§ WHAT THIS TASK INVOLVES:
Two lines in the data below mark the range: the one with "- **FR3.1**: RFC" and the one with "- **FR4.2**: WS-Discovery". Return both, along with every line between them, exactly.

[Source texts of formatted documents]
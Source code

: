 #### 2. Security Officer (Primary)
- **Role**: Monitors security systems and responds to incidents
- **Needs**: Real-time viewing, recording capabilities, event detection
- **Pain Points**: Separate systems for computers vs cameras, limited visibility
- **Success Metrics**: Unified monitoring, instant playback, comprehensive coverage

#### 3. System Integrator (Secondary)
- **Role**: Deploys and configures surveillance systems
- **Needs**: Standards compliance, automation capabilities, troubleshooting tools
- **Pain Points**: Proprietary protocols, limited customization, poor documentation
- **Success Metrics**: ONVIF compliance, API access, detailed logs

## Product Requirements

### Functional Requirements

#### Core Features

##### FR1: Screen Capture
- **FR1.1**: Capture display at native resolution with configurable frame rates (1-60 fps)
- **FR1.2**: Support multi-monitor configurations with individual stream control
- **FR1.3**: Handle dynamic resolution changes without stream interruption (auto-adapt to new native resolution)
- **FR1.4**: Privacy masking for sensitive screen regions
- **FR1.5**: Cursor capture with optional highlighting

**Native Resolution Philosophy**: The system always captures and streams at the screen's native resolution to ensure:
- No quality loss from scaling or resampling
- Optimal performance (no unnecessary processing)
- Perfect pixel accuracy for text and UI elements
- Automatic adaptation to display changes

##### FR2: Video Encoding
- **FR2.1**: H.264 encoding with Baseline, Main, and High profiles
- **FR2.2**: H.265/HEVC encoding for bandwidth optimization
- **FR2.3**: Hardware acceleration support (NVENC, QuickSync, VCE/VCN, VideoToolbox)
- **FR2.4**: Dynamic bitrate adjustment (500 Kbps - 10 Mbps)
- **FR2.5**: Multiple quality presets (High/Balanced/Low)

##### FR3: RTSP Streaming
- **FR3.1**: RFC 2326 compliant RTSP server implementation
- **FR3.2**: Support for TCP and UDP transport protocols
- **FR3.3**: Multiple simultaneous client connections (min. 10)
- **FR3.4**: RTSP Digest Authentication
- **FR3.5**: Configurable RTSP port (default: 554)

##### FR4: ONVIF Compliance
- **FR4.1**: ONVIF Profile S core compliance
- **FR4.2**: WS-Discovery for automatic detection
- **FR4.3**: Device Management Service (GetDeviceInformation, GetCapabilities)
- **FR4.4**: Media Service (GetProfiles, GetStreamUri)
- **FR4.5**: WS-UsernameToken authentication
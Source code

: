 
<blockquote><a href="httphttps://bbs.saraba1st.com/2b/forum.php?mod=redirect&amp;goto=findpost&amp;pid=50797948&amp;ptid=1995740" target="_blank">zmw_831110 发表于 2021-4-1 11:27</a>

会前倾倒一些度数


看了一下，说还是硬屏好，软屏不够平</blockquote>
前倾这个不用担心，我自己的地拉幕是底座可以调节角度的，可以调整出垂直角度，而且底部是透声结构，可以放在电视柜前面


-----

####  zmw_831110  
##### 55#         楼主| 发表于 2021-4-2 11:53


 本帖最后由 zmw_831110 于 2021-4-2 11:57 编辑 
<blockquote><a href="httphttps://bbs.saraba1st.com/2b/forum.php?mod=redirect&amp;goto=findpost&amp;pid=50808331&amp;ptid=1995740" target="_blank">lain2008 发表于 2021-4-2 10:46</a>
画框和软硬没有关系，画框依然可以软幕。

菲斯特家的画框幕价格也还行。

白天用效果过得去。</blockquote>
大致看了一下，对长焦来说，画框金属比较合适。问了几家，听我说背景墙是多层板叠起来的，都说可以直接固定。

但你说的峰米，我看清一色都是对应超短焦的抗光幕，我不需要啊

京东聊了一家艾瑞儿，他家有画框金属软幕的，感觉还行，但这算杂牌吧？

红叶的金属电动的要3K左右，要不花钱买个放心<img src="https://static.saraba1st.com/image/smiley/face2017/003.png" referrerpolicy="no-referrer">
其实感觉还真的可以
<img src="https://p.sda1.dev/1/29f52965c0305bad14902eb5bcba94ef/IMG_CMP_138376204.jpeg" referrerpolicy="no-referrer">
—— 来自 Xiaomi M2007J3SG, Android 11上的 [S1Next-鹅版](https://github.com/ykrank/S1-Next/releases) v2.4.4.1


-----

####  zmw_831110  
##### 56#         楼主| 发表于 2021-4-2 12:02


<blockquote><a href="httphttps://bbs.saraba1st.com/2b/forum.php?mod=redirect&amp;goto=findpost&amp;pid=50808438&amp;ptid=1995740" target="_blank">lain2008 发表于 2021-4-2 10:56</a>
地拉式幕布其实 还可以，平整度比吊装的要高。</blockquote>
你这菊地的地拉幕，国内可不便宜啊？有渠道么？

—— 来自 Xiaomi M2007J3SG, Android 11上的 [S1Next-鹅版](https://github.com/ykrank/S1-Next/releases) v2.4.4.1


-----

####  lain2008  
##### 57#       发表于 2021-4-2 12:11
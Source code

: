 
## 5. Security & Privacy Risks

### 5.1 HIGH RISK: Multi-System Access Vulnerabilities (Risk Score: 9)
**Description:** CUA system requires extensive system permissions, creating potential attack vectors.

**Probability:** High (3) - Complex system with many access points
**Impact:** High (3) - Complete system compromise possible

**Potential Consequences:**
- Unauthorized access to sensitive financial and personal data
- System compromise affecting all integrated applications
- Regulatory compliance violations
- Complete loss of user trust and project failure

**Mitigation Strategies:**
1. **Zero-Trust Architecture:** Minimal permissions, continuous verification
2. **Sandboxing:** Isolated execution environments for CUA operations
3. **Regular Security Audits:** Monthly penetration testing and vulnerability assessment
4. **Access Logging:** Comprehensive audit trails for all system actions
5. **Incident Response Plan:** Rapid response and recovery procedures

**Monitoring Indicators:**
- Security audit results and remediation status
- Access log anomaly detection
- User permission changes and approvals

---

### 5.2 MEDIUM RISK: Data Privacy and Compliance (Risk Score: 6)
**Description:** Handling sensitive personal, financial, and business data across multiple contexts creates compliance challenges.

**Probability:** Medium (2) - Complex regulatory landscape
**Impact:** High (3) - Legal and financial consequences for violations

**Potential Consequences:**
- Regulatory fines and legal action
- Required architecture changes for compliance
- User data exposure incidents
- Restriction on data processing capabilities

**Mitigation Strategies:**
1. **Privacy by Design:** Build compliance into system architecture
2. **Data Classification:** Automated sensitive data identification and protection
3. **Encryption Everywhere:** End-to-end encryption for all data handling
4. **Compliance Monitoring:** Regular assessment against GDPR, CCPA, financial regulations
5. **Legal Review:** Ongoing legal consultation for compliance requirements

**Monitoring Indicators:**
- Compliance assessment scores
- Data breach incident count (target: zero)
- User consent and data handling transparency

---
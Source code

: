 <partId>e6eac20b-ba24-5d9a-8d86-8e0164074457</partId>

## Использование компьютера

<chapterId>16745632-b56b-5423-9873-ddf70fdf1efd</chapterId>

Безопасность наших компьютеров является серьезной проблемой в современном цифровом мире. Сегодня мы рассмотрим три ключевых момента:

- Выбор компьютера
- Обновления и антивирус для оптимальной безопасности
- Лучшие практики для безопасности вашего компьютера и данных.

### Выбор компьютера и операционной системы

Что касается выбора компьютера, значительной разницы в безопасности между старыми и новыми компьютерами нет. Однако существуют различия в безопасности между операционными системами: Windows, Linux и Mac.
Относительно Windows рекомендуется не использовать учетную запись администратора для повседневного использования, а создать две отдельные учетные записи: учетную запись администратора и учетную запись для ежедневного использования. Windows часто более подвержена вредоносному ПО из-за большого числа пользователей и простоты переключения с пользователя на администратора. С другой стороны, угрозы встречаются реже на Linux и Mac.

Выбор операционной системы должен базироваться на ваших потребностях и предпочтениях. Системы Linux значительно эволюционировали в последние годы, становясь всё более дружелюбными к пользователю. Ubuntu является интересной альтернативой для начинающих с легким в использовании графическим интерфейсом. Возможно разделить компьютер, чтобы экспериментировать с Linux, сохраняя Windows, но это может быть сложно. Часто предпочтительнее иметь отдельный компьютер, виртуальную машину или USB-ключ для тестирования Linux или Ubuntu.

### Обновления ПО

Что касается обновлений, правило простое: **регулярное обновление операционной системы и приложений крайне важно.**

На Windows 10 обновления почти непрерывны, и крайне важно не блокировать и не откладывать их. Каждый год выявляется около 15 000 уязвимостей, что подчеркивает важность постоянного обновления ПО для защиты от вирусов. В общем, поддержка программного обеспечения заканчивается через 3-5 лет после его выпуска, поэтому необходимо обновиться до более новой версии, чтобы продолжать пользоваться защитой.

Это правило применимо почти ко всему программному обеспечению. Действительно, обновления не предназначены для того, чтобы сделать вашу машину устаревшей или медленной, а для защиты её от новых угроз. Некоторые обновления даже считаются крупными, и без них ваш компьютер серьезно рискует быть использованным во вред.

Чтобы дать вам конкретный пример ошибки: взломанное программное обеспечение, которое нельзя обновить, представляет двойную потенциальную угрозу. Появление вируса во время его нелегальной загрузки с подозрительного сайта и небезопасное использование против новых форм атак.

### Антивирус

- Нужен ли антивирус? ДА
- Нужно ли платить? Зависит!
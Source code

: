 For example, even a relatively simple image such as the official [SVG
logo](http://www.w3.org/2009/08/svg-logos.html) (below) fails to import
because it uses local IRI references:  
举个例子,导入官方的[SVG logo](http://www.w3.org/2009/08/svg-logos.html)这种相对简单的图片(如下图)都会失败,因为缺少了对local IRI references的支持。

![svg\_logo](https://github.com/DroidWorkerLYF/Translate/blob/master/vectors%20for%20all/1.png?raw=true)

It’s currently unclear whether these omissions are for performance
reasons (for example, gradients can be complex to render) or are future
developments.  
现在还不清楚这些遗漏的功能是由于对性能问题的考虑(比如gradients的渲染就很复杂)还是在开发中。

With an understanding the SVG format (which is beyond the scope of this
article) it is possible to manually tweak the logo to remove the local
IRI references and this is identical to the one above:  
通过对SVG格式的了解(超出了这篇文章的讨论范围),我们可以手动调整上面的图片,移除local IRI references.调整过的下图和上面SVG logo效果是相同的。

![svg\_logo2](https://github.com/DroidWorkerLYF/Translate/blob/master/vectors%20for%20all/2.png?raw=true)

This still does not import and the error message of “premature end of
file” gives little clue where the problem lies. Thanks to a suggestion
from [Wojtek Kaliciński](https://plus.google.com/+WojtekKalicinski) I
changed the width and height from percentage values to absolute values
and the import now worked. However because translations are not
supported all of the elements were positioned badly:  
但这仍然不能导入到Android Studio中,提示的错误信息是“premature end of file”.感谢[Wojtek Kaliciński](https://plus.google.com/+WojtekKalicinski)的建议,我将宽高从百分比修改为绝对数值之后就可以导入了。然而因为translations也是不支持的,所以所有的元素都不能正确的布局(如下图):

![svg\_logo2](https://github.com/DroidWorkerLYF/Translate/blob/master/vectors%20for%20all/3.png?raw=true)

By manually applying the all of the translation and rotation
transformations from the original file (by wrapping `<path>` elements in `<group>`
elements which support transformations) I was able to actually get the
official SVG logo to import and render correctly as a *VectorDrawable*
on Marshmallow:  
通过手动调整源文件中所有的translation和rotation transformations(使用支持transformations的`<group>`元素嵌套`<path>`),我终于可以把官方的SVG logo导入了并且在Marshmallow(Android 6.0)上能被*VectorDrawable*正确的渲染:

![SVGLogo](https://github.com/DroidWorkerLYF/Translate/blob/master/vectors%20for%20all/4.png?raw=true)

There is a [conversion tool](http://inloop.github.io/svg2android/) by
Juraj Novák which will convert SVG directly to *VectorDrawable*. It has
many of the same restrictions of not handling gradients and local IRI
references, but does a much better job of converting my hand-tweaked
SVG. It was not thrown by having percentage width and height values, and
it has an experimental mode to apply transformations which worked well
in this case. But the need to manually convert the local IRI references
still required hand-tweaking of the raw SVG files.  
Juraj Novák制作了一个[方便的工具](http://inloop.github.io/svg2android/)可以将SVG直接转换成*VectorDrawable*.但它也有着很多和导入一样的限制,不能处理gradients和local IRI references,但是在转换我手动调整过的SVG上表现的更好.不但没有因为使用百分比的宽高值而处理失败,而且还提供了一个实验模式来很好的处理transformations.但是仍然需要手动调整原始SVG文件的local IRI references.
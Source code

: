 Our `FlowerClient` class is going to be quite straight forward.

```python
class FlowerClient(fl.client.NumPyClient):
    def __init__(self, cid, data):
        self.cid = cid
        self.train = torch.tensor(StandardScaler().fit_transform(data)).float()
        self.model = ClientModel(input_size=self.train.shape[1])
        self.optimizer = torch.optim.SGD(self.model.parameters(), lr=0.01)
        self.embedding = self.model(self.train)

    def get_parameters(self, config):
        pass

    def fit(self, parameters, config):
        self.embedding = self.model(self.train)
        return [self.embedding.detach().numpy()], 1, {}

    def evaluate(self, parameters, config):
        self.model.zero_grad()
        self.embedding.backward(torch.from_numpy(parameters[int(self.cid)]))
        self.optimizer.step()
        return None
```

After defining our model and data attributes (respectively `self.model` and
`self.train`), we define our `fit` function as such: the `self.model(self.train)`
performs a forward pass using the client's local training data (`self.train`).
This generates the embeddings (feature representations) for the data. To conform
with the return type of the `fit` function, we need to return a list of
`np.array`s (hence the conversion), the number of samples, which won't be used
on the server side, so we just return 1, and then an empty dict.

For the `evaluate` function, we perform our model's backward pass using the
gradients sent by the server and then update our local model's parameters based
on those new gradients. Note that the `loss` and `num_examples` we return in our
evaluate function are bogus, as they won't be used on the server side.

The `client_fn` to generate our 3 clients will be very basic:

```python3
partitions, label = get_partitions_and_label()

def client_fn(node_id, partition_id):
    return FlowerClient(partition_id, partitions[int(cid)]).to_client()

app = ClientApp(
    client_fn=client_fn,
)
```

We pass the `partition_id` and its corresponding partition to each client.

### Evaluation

§ SOLUTION:
- **FR3.1**: RFC 2326 compliant RTSP server implementation
- **FR3.2**: Support for TCP and UDP transport protocols
- **FR3.3**: Multiple simultaneous client connections (min. 10)
- **FR3.4**: RTSP Digest Authentication
- **FR3.5**: Configurable RTSP port (default: 554)

##### FR4: ONVIF Compliance
- **FR4.1**: ONVIF Profile S core compliance
- **FR4.2**: WS-Discovery for automatic detection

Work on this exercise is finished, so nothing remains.